» ACTION ITEM:
The answer is every line in the data below that contains the word "solution".

[GIVEN INFORMATION — start]

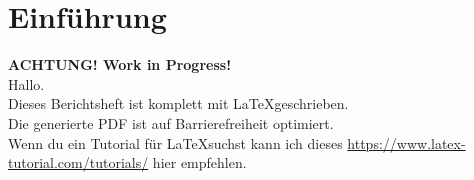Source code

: \section{Einführung}
\textbf{ACHTUNG! Work in Progress!}\\
Hallo.\\
Dieses Berichtsheft ist komplett mit \LaTeX geschrieben.\\
Die generierte PDF ist auf Barrierefreiheit optimiert.\\
Wenn du ein Tutorial für \LaTeX suchst kann ich dieses \url{https://www.latex-tutorial.com/tutorials/} hier empfehlen.\\
\vspace{\fill}
  
%
\newpage
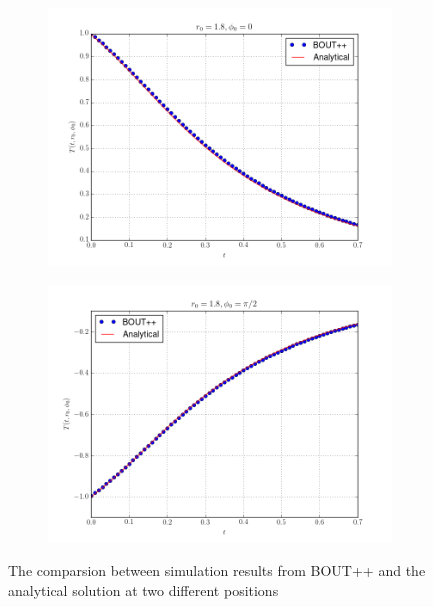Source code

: \documentclass[11pt, oneside]{article}
\begin{document}
\begin{figure}
\centering
\begin{subfigure}{.5\textwidth}
  \centering
  \includegraphics[width=1.\linewidth]{pics/cmpr-1.png}
  \caption{}
  \label{fig:sub1}
\end{subfigure}%
\begin{subfigure}{.5\textwidth}
  \centering
  \includegraphics[width=1.\linewidth]{pics/cmpr-2.png}
  \caption{}
  \label{fig:sub2}
\end{subfigure}
\caption{The comparsion between simulation results from BOUT++ and the analytical solution at two different positions}
\label{fig:naive}
\end{figure}
\end{document}
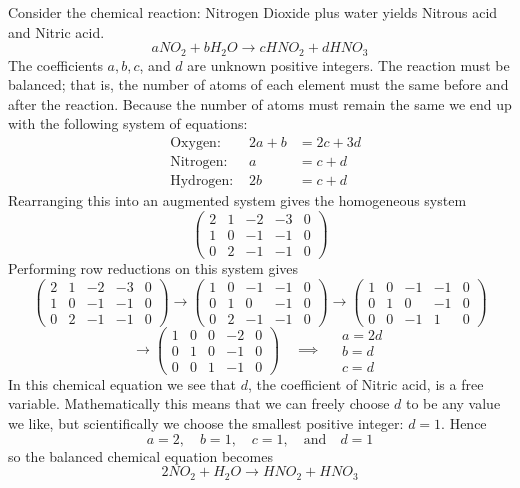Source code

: Consider the chemical reaction: Nitrogen Dioxide plus water yields Nitrous acid and Nitric
acid.
\[ aNO_2 + b H_2O \to c HNO_2 + d HNO_3 \]
The coefficients $a,b,c$, and $d$ are unknown positive integers.  The reaction must be
balanced; that is, the number of atoms of each element must the same before and after the
reaction.  Because the number of atoms must remain the same we end up with the following
system of equations:
\begin{align*}
    &\text{Oxygen: } &  2a + b &= 2c + 3d \\
    &\text{Nitrogen: }  & a &= c + d \\
    &\text{Hydrogen: }  & 2b &= c + d
\end{align*}
Rearranging this into an augmented system gives the homogeneous system
\[ \left( \begin{array}{cccc|c} 2 & 1 & -2 & -3 & 0 \\
                                1 & 0 & -1 & -1 & 0 \\
                                0 & 2 & -1 & -1 & 0 \end{array} \right) \]
Performing row reductions on this system gives
\[ \left( \begin{array}{cccc|c} 2 & 1 & -2 & -3 & 0 \\
                                1 & 0 & -1 & -1 & 0 \\
                                0 & 2 & -1 & -1 & 0 \end{array} \right) 
    \to
   \left( \begin{array}{cccc|c} 1 & 0 & -1 & -1 & 0 \\
                          0 & 1 & 0 & -1 & 0 \\
                          0 & 2 & -1 & -1 & 0 \end{array} \right)
    \to
   \left( \begin{array}{cccc|c} 1 & 0 & -1 & -1 & 0 \\
                          0 & 1 & 0 & -1 & 0 \\
                          0 & 0 & -1 & 1 & 0 \end{array} \right)
                                \]
\[ \to 
   \left( \begin{array}{cccc|c} 1 & 0 & 0 & -2 & 0 \\
                          0 & 1 & 0 & -1 & 0 \\
                          0 & 0 & 1 & -1 & 0 \end{array} \right)
    \quad \implies \quad \begin{array}{l} a=2d \\ b=d \\ c=d \end{array}
                                \]
In this chemical equation we see that $d$, the coefficient of Nitric acid, is a free
variable.  Mathematically this means that we can freely choose $d$ to be any value we
like, but scientifically we choose the smallest positive integer: $d=1$.  Hence
\[ a=2, \quad b=1, \quad c=1, \quad \text{and} \quad d=1 \]
so the balanced chemical equation becomes
\[ 2NO_2 + H_2O \to HNO_2 + HNO_3 \]

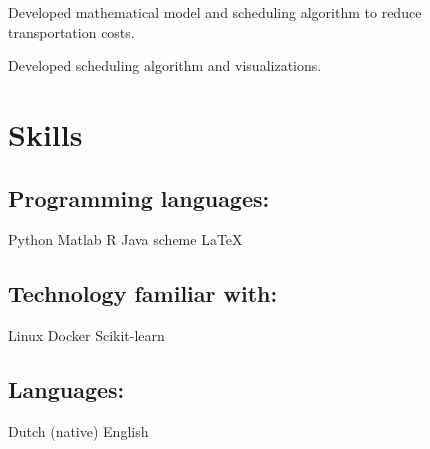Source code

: \documentclass[]{deedy-resume-openfont}
\begin{document}
Developed mathematical model and scheduling algorithm to reduce transportation costs.


\sectionsep

Developed scheduling algorithm and visualizations.
\sectionsep



\section{Skills}
\subsection{Programming languages:}
  Python \textbullet{}  Matlab \textbullet{}
 R \textbullet{} Java \textbullet{} scheme \textbullet{} \LaTeX\ \\ 
 \vspace{\topsep} %
\subsection{Technology familiar with:}
Linux \textbullet{} Docker \textbullet{} Scikit-learn
 \vspace{\topsep} %
\subsection{Languages:}
Dutch (native) \textbullet{} English
\sectionsep
\end{document}
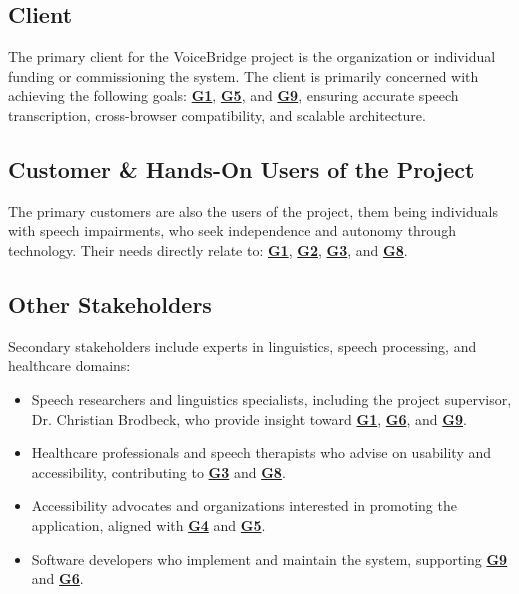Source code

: \documentclass[11pt]{article}
\begin{document}
\subsection{Client}
The primary client for the VoiceBridge project is the organization or individual funding or commissioning the system. The client is primarily concerned with achieving the following goals: \textbf{\hyperref[tab:project-goals]{G1}}, \textbf{\hyperref[tab:project-goals]{G5}}, and \textbf{\hyperref[tab:project-goals]{G9}}, ensuring accurate speech transcription, cross-browser compatibility, and scalable architecture.

\subsection{Customer \& Hands-On Users of the Project}

The primary customers are also the users of the project, them being individuals with speech impairments, who seek independence and autonomy through technology. Their needs directly relate to: \textbf{\hyperref[tab:project-goals]{G1}}, \textbf{\hyperref[tab:project-goals]{G2}}, \textbf{\hyperref[tab:project-goals]{G3}}, and \textbf{\hyperref[tab:project-goals]{G8}}.

\subsection{Other Stakeholders}
Secondary stakeholders include experts in linguistics, speech processing, and healthcare domains:
\begin{itemize}
    \item Speech researchers and linguistics specialists, including the project supervisor, Dr. Christian Brodbeck, who provide insight toward \textbf{\hyperref[tab:project-goals]{G1}}, \textbf{\hyperref[tab:project-goals]{G6}}, and \textbf{\hyperref[tab:project-goals]{G9}}.
    \item Healthcare professionals and speech therapists who advise on usability and accessibility, contributing to \textbf{\hyperref[tab:project-goals]{G3}} and \textbf{\hyperref[tab:project-goals]{G8}}.
    \item Accessibility advocates and organizations interested in promoting the application, aligned with \textbf{\hyperref[tab:project-goals]{G4}} and \textbf{\hyperref[tab:project-goals]{G5}}.
    \item Software developers who implement and maintain the system, supporting \textbf{\hyperref[tab:project-goals]{G9}} and \textbf{\hyperref[tab:project-goals]{G6}}.
\end{itemize}
\end{document}
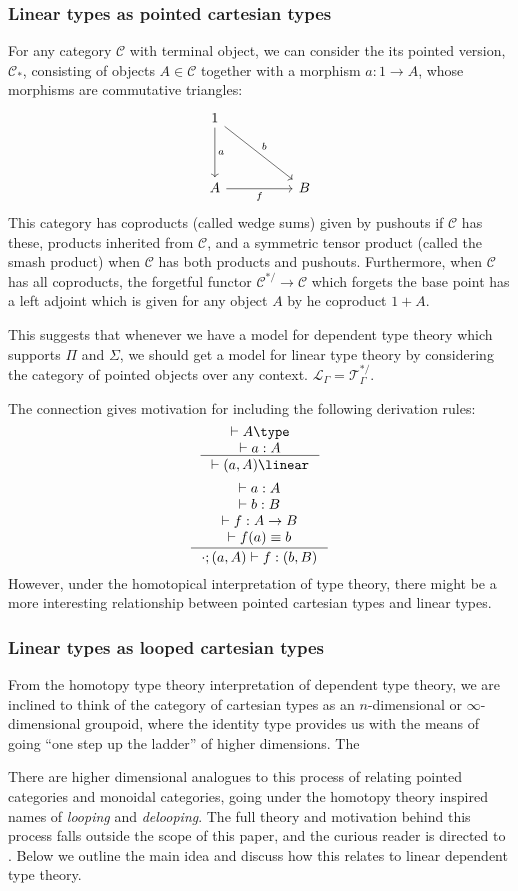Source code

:  \subsubsection{Linear types as pointed cartesian types}
  For any category $\mathcal{C}$ with terminal object, we can consider the its pointed version, $\mathcal{C}_*$, consisting of objects $A \in \mathcal{C}$ together with a morphism $a : 1 \to A$, whose morphisms are commutative triangles:
\[
  \ti
  1 \ar[d, "a"] \ar[dr, "b"] \\
  A \ar[r, "f",swap]& B
  \kz
\]
This category has coproducts (called wedge sums) given by pushouts if $\mathcal{C}$ has these, products inherited from $\mathcal{C}$, and a symmetric tensor product (called the smash product) when $\mathcal{C}$ has both products and pushouts. Furthermore, when $\mathcal{C}$ has all coproducts, the forgetful functor $\mathcal{C}^{*/} \to \mathcal{C}$ which forgets the base point has a left adjoint which is given for any object $A$ by he coproduct $1 + A$.

This suggests that whenever we have a model for dependent type theory which supports $\Pi$ and $\Sigma$, we should get a model for linear type theory by considering the category of pointed objects over any context. $\mathcal{L}_\Gamma = \mathcal{T}_\Gamma^{*/}$.

The connection gives motivation for including the following derivation rules:
  \[
  \inference{
    \vdash A \type\\
     \vdash a : A}
  {\vdash (a, A) \linear}
\]
\[
  \inference{
     \vdash a : A\\
     \vdash b : B\\
    \vdash f : A \to B\\
    \vdash f(a) \equiv b}
  {\cdot ; (a, A) \vdash f : (b, B)}
\]
However, under the homotopical interpretation of type theory, there might be a more interesting relationship between pointed cartesian types and linear types.
\subsubsection{Linear types as looped cartesian types}
From the homotopy type theory interpretation of dependent type theory, we are inclined to think of the category of cartesian types as an $n$-dimensional or $\infty$-dimensional groupoid, where the identity type provides us with the means of going ``one step up the ladder'' of higher dimensions. The 

There are higher dimensional analogues to this process of relating pointed categories and monoidal categories, going under the homotopy theory inspired names of \textit{looping} and \textit{delooping}. The full theory and motivation behind this process falls outside the scope of this paper, and the curious reader is directed to \cite{n-cats}. Below we outline the main idea and discuss how this relates to linear dependent type theory.

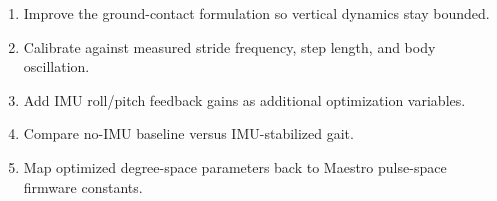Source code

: \documentclass[11pt]{article}
\begin{document}
\begin{enumerate}
    \item Improve the ground-contact formulation so vertical dynamics stay bounded.
    \item Calibrate against measured stride frequency, step length, and body oscillation.
    \item Add IMU roll/pitch feedback gains as additional optimization variables.
    \item Compare no-IMU baseline versus IMU-stabilized gait.
    \item Map optimized degree-space parameters back to Maestro pulse-space firmware constants.
\end{enumerate}
\end{document}
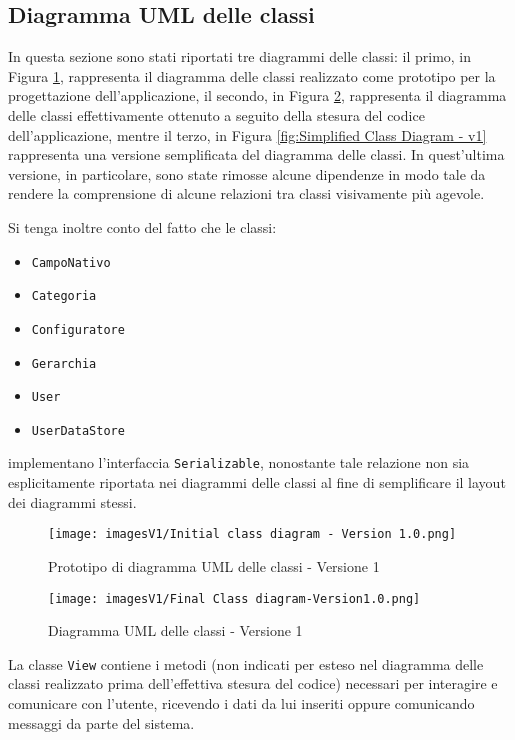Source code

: \newpage
\subsection{Diagramma UML delle classi}
In questa sezione sono stati riportati tre diagrammi delle classi: il primo, in Figura \ref{fig:Initial Class diagram - v1}, rappresenta il diagramma delle classi realizzato come prototipo per la progettazione dell'applicazione, il secondo, in Figura \ref{fig:Class diagram - v1}, rappresenta il diagramma delle classi effettivamente ottenuto a seguito della stesura del codice dell'applicazione, mentre il terzo, in Figura \ref{fig:Simplified Class Diagram - v1} rappresenta una versione semplificata del diagramma delle classi. In quest'ultima versione, in particolare, sono state rimosse alcune dipendenze in modo tale da rendere la comprensione di alcune relazioni tra classi visivamente più agevole.

Si tenga inoltre conto del fatto che le classi:
\begin{itemize}
    \item \texttt{CampoNativo}
    \item \texttt{Categoria}
    \item \texttt{Configuratore}
    \item \texttt{Gerarchia}
    \item \texttt{User}
    \item \texttt{UserDataStore}
\end{itemize}
implementano l'interfaccia \texttt{Serializable}, nonostante tale relazione non sia esplicitamente riportata nei diagrammi delle classi al fine di semplificare il layout dei diagrammi stessi.

\begin{figure}[hb]
    \centering
    \texttt{[image: imagesV1/Initial class diagram - Version 1.0.png]}
    \caption{\label{fig:Initial Class diagram - v1}Prototipo di diagramma UML delle classi - Versione 1}
\end{figure}

\begin{figure}[h!]
    \centering
    \texttt{[image: imagesV1/Final Class diagram-Version1.0.png]}
    \caption{\label{fig:Class diagram - v1}Diagramma UML delle classi - Versione 1}
\end{figure}    

La classe \texttt{View} contiene i metodi (non indicati per esteso nel diagramma delle classi realizzato prima dell'effettiva stesura del codice) necessari per interagire e comunicare con l'utente, ricevendo i dati da lui inseriti oppure comunicando messaggi da parte del sistema.

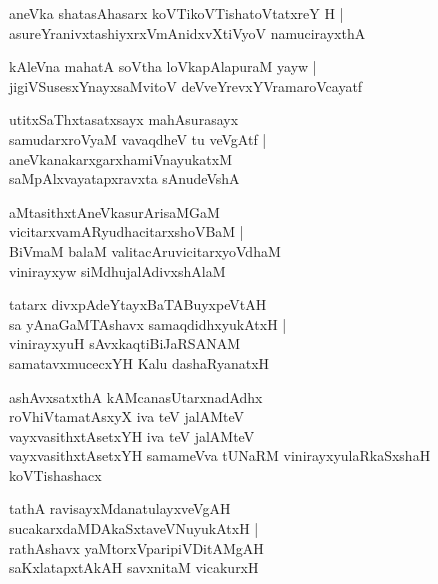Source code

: \begin{shloka}
aneVka shatasAhasarx koVTikoVTishatoVtatxreY H |\\ asureYranivxtashiyxrxVmAnidxvXtiVyoV namucirayxthA
\end{shloka}

\begin{shloka}
kAleVna mahatA soVtha loVkapAlapuraM yayw |\\ jigiVSusesxYnayxsaMvitoV deVveYrevxYVramaroVcayatf
\end{shloka}

\begin{shloka}
utitxSaThxtasatxsayx mahAsurasayx\\ samudarxroVyaM vavaqdheV tu veVgAtf |\\ aneVkanakarxgarxhamiVnayukatxM\\ saMpAlxvayatapxravxta sAnudeVshA\R
\end{shloka}

\begin{shloka}
aMtasithxtAneVkasurArisaMGaM \\ vicitarxvamARyudhacitarxshoVBaM |\\ BiVmaM balaM valitacAruvicitarxyoVdhaM \\ vinirayxyw siMdhujalAdivxshAlaM
\end{shloka}

\begin{shloka}
tatarx divxpAdeYtayxBaTABuyxpeVtAH \\ sa yAnaGaMTAshavx samaqdidhxyukAtxH |\\ vinirayxyuH sAvxkaqtiBiJaRSANAM \\ samatavxmucecxYH Kalu dashaRyanatxH
\end{shloka}

\begin{shloka}
ashAvxsatxthA kAMcanasUtarxnadAdhx\\ roVhiVtamatAsxyX iva teV jalAMteV\\ vayxvasithxtAsetxYH iva teV jalAMteV \\ vayxvasithxtAsetxYH samameVva tUNaRM vinirayxyulaRkaSxshaH koVTishashacx
\end{shloka}

\begin{shloka}
tathA ravisayxMdanatulayxveVgAH \\ sucakarxdaMDAkaSxtaveVNuyukAtxH |\\ rathAshavx yaMtorxVparipiVDitAMgAH\\saKxlatapxtAkAH savxnitaM vicakurxH
\end{shloka}

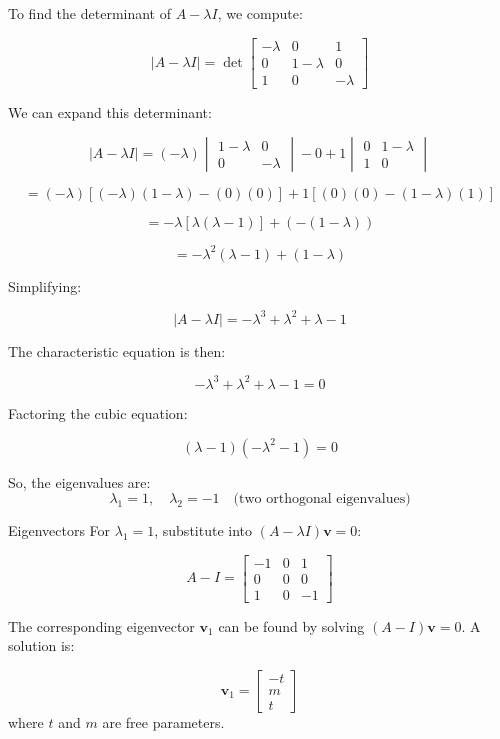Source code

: \documentclass{article}
\begin{document}
To find the determinant of \( A - \lambda I \), we compute:

\[
|A - \lambda I| = \det\begin{bmatrix}
    -\lambda & 0 & 1 \\
    0 & 1 - \lambda & 0 \\
    1 & 0 & -\lambda
\end{bmatrix}
\]

We can expand this determinant:

\[
|A - \lambda I| = (-\lambda) \begin{vmatrix} 1-\lambda & 0 \\ 0 & -\lambda \end{vmatrix} - 0 + 1 \begin{vmatrix} 0 & 1-\lambda \\ 1 & 0 \end{vmatrix}
\]

\[
= (-\lambda)\left[(-\lambda)(1-\lambda) - (0)(0)\right] + 1 \left[ (0)(0) - (1-\lambda)(1) \right]
\]

\[
= -\lambda \left[ \lambda(\lambda - 1) \right] + (-(1-\lambda))
\]

\[
= -\lambda^2 (\lambda - 1) + (1 - \lambda)
\]

Simplifying:

\[
|A - \lambda I| = -\lambda^3 + \lambda^2 + \lambda - 1
\]

The characteristic equation is then:

\[
-\lambda^3 + \lambda^2 + \lambda - 1 = 0
\]

Factoring the cubic equation:

\[
(\lambda - 1)(-\lambda^2 - 1) = 0
\]

So, the eigenvalues are:
\[
\lambda_1 = 1, \quad \lambda_2 = -1 \quad \text{(two orthogonal eigenvalues)}
\]

Eigenvectors
For \( \lambda_1 = 1 \), substitute into \( (A - \lambda I)\mathbf{v} = 0 \):

\[
A - I = \begin{bmatrix}
    -1 & 0 & 1 \\
    0 & 0 & 0 \\
    1 & 0 & -1
\end{bmatrix}
\]

The corresponding eigenvector \( \mathbf{v}_1 \) can be found by solving \( (A - I) \mathbf{v} = 0 \). A solution is:

\[
\mathbf{v}_1 = \begin{bmatrix}
    -t \\
    m \\
    t
\end{bmatrix}
\]
where \( t \) and \( m \) are free parameters.
\end{document}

[GIVEN INFORMATION — finish]

» EXERCISE ANSWER:
\caption{The comparsion between simulation results from BOUT++ and the analytical solution at two different positions}
The corresponding eigenvector \( \mathbf{v}_1 \) can be found by solving \( (A - I) \mathbf{v} = 0 \). A solution is:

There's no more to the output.